Hyperparameter Search: Adaptive (Advanced)

The adaptive search method employs the same underlying algorithm as the Adaptive (Simple) method, but it allows users to control the behavior of the search in a more fine-grained way at the cost of being more difficult to configure. This section explains the configuration settings that influence the behavior of the adaptive searcher and gives recommendations for how to configure those settings.

Quick start

Here are some suggested initial settings for adaptive that typically work well.

Search mode:

• mode: Set to standard.

Resource budget:

• target_trial_steps: The maximum number of steps that any trial that survives to the end of the experiment will be trained for (a step is a fixed number of batches). This quantity is domain-specific and should roughly reflect the number of training steps needed for the model to converge on the data set. For users who would like to determine this number experimentally, train a model with reasonable hyperparameters using the single search method.

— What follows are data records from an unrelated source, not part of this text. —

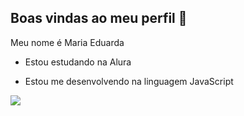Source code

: ## Boas vindas ao meu perfil 🩷

Meu nome é Maria Eduarda


- Estou estudando na Alura

- Estou me desenvolvendo na linguagem JavaScript

![](https://media1.tenor.com/m/Kpw8NCgev08AAAAC/eso.gif)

• step_budget: Set step_budget to roughly 10 times target_trial_steps. A higher step_budget will result in hyperparameter search that consumes more resources and takes longer to complete, but may produce better-performing models.

Details

Conceptually, the adaptive searcher is a carefully tuned strategy for spawning multiple SHA (successive halving algorithm) searchers, themselves hyperparameter search algorithms. SHA can be configured to make different tradeoffs between exploration and exploitation, i.e., how many trials are explored versus how long a single trial is trained for. Because the right tradeoff between exploration and exploitation is hard to know in advance, the adaptive algorithm tries several SHA searches with different tradeoffs.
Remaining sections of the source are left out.